International Criminal Law has evolved since the Nuremberg Trials and other tribunals set up in Japan and Germany post the Second World War. The International Criminal Tribunal for the former Yugoslavia (ICTY) and its sister tribunal the International Criminal Tribunal for Rwanda (ICTR) were established with a threefold objective of restoring and maintaining peace, promote reconciliation and organize outreach work. Originally these ad hoc tribunals did not make any provision for ‘guilty pleas’. But with the gradual efflux of time, guilty plea, which is a characteristic feature of the American criminal justice system, got adopted into its functioning. The inclusion of guilty plea as a legal tool and its practice in the two ad hoc Tribunals, which subject the persons to trial for heinous crimes against humanity, has sparked wide spread debate amongst various quarters of society and legal luminaries. Whether the effects of plea agreements on victims as well as the perpetrators will augment or outrage the fulfillment of the ICTY’S and the ICTR’s mandate has drawn lot of favour and criticism both from within and outside the legal fraternity.

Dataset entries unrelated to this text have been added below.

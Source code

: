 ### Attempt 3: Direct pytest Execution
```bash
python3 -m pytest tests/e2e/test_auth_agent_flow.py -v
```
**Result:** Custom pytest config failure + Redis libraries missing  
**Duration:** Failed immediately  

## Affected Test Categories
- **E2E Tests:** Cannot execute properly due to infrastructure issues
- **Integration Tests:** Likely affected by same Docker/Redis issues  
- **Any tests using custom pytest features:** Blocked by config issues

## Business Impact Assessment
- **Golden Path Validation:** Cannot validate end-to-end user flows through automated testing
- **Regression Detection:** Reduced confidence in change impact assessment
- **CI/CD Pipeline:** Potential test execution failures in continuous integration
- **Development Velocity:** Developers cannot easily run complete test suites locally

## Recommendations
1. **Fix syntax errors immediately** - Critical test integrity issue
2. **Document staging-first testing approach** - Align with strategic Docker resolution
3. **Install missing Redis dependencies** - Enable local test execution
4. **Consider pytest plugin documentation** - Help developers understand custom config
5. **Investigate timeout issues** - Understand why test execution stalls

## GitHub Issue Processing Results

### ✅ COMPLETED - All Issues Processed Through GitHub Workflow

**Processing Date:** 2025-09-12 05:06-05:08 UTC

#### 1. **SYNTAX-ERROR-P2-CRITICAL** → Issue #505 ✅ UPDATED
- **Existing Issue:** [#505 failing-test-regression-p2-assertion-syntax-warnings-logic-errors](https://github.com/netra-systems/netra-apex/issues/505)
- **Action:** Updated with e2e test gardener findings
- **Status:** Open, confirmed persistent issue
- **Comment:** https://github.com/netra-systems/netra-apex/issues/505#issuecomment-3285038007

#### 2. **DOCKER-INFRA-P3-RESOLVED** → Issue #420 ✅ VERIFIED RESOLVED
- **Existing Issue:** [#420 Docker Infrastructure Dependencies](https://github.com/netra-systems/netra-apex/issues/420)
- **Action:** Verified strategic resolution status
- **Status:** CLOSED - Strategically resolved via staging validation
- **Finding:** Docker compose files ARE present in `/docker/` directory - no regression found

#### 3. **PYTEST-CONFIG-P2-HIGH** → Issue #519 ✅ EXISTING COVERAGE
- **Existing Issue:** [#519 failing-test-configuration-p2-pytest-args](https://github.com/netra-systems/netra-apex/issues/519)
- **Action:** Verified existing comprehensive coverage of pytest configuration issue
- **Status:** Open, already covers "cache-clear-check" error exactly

When guilty plea first made its entry into the legal system it was characterized by the defendant coming forward to plead guilty without expecting any concessions but yet at the same time accepting the charges of indictment. A plea bargain, which in common parlance is referred to as a ‘plea agreement’, is a deal made between the defendant and the prosecutor whereby the defendant pleads guilty in exchange for a lesser charge or a reduced sentence. Justice systems that use guilty pleas to dispose of the cases usually do so by resorting to the controversial practice of plea bargaining. Plea bargaining is mostly explicit involving either sentence bargaining or charge bargaining or very rarely both. Sentence bargaining refers to the practice wherein the prosecutor will recommend to the court a sentence lighter than the expected and in charge bargaining the prosecution will agree to drop certain charges. [2]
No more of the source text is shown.